Dottoressa aggredita al Don Bosco, indagate due donne

Una guardia giurata è inoltre stata sospesa. L'episodio è avvenuto nella notte tra mercoledì e giovedì. Per il medico mandibola fratturata e setto nasale rotto

Ci sono i primi riscontri investigativi sulla vicenda della dottoressa del San Giovanni Bosco picchiata mentre stava svolgendo il suo lavoro nel pronto soccorso dell'ospedale di via Filippo Maria Briganti.

Violenza al Don Bosco, setto nasale rotto ad un medico

Due donne, secondo quanto riportato dal Mattino, risulterebbero infatti indagate con l'accusa di lesioni gravi, ed una guardia giurata sospesa dal servizio per non aver impedito loro di entrare nell'ospedale.

La vicenda

Nella notte tra mercoledì e giovedì la dottoressa Adelina Laprovitera stava suturando il braccio di un giovane tagliatosi in un incidente domestico, e aveva chiesto venisse allontanata una parente che stazionava davanti alla sala suture.

La dottoressa è stata successivamente aggredita a pugni, subendo la frattura di mandibola e setto nasale.
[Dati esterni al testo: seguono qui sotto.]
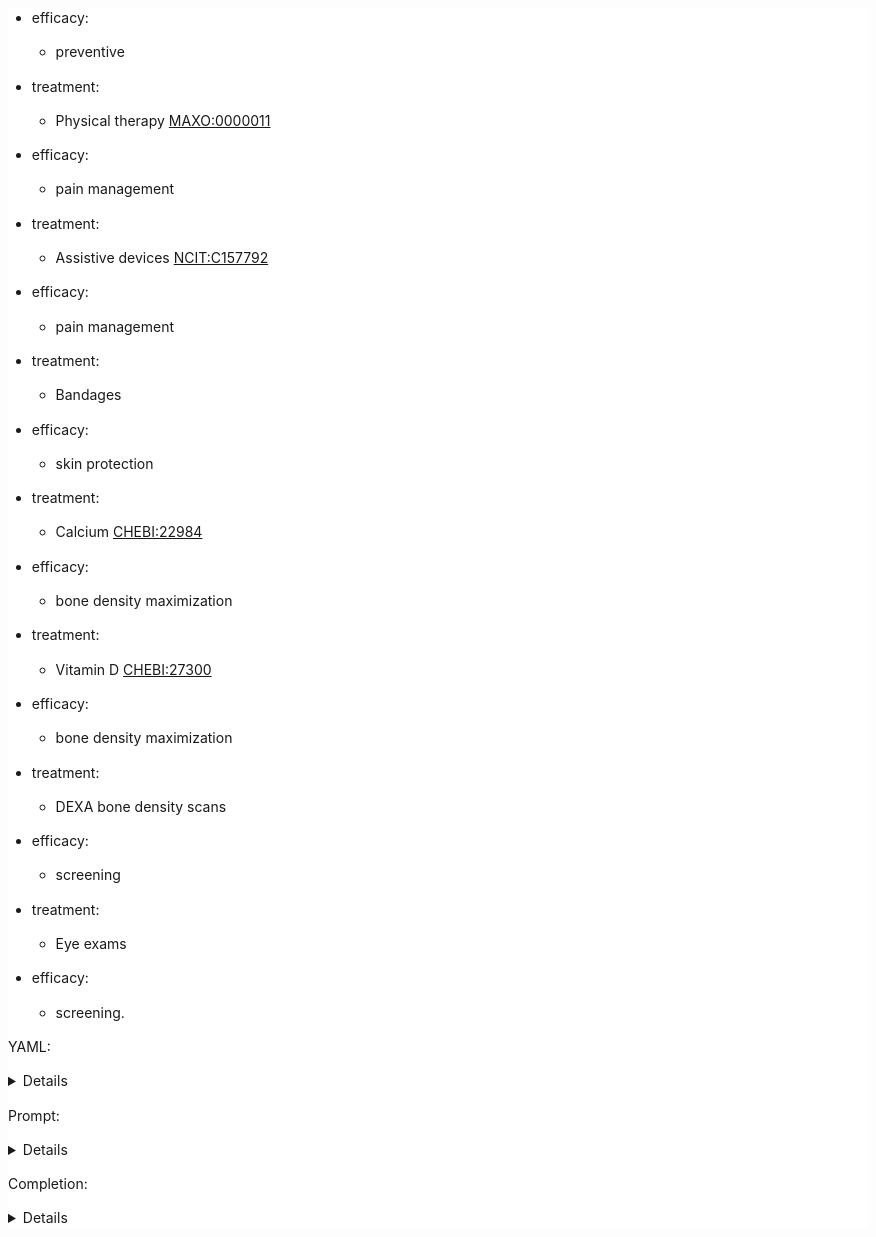 - efficacy:
  - preventive


- treatment:
  - Physical therapy [MAXO:0000011](https://bioregistry.io/MAXO:0000011)

- efficacy:
  - pain management


- treatment:
  - Assistive devices [NCIT:C157792](https://bioregistry.io/NCIT:C157792)

- efficacy:
  - pain management


- treatment:
  - Bandages

- efficacy:
  - skin protection


- treatment:
  - Calcium [CHEBI:22984](https://bioregistry.io/CHEBI:22984)

- efficacy:
  - bone density maximization


- treatment:
  - Vitamin D [CHEBI:27300](https://bioregistry.io/CHEBI:27300)

- efficacy:
  - bone density maximization


- treatment:
  - DEXA bone density scans

- efficacy:
  - screening


- treatment:
  - Eye exams

- efficacy:
  - screening.




YAML:

<details></details>


Prompt:

<details></details>


Completion:

<details></details>
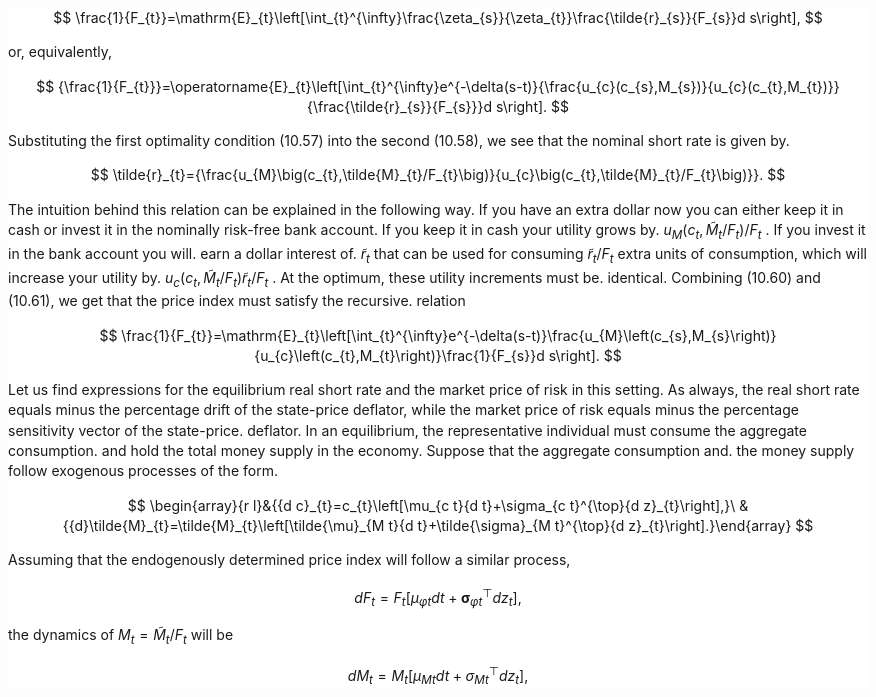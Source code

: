 $$
\frac{1}{F_{t}}=\mathrm{E}_{t}\left[\int_{t}^{\infty}\frac{\zeta_{s}}{\zeta_{t}}\frac{\tilde{r}_{s}}{F_{s}}d s\right],
$$  

or, equivalently,  

$$
{\frac{1}{F_{t}}}=\operatorname{E}_{t}\left[\int_{t}^{\infty}e^{-\delta(s-t)}{\frac{u_{c}(c_{s},M_{s})}{u_{c}(c_{t},M_{t})}}{\frac{\tilde{r}_{s}}{F_{s}}}d s\right].
$$  

Substituting the first optimality condition (10.57) into the second (10.58), we see that the nominal short rate is given by.  

$$
\tilde{r}_{t}={\frac{u_{M}\big(c_{t},\tilde{M}_{t}/F_{t}\big)}{u_{c}\big(c_{t},\tilde{M}_{t}/F_{t}\big)}}.
$$  

The intuition behind this relation can be explained in the following way. If you have an extra dollar now you can either keep it in cash or invest it in the nominally risk-free bank account. If you keep it in cash your utility grows by. $u_{M}(c_{t},\tilde{M}_{t}/F_{t})/F_{t}$ . If you invest it in the bank account you will. earn a dollar interest of. $\tilde{r}_{t}$ that can be used for consuming $\tilde{r}_{t}/F_{t}$ extra units of consumption, which will increase your utility by. $u_{c}(c_{t},\tilde{M}_{t}/F_{t})\tilde{r}_{t}/F_{t}$ . At the optimum, these utility increments must be. identical. Combining (10.60) and (10.61), we get that the price index must satisfy the recursive. relation  

$$
\frac{1}{F_{t}}=\mathrm{E}_{t}\left[\int_{t}^{\infty}e^{-\delta(s-t)}\frac{u_{M}\left(c_{s},M_{s}\right)}{u_{c}\left(c_{t},M_{t}\right)}\frac{1}{F_{s}}d s\right].
$$  

Let us find expressions for the equilibrium real short rate and the market price of risk in this setting. As always, the real short rate equals minus the percentage drift of the state-price deflator, while the market price of risk equals minus the percentage sensitivity vector of the state-price. deflator. In an equilibrium, the representative individual must consume the aggregate consumption. and hold the total money supply in the economy. Suppose that the aggregate consumption and. the money supply follow exogenous processes of the form.  

$$
\begin{array}{r l}&{{d c}_{t}=c_{t}\left[\mu_{c t}{d t}+\sigma_{c t}^{\top}{d z}_{t}\right],}\ &{{d}\tilde{M}_{t}=\tilde{M}_{t}\left[\tilde{\mu}_{M t}{d t}+\tilde{\sigma}_{M t}^{\top}{d z}_{t}\right].}\end{array}
$$  

Assuming that the endogenously determined price index will follow a similar process,  

$$
d F_{t}=F_{t}\left[\mu_{\varphi t}d t+\pmb{\sigma}_{\varphi t}^{\top}d z_{t}\right],
$$  

the dynamics of $M_{t}=\tilde{M}_{t}/F_{t}$ will be  

$$
d M_{t}=M_{t}\left[\mu_{M t}d t+\sigma_{M t}^{\top}d z_{t}\right],
$$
La prognosi per lei è di almeno 30 giorni.

"Sono schifata ma – ha successivamente spiegato il medico – come ho detto a mia madre che mi ha chiamato dalla Calabria, non ho paura e spero di tornare presto a riempire la mia casella nei turni del pronto soccorso, perché siamo in pochi e lavoriamo al limite. Ho una frattura alle ossa nasali ma fortunatamente pare che non dovrò operarmi. Sto facendo gli esami, oggi faccio la paziente".

La dura reazione dell'Asl Napoli 1

"L'aggressione di questa notte è un gesto vile e indegno – ha fatto sapere il direttore generale dell'Asl Napoli 1 Centro Ciro Verdoliva – Ho sentito la dottoressa e le ho personalmente garantito che l'azienda è e sarà al suo fianco anche in tribunale. Niente può giustificare quanto accaduto, un fatto che al di là del trauma fisico ed emotivo cagionato, mette a rischio l'assistenza".

"Chi ha aggredito la dottoressa – ha aggiunto ancora Verdoliva – ha aggredito ciascun medico, ciascuna infermiera e operatore dell'Asl Napoli 1 Centro, ma soprattutto ha tolto ad altri pazienti il diritto di essere assistiti". È in corso una verifica interna volta a ricostruire quanto accaduto.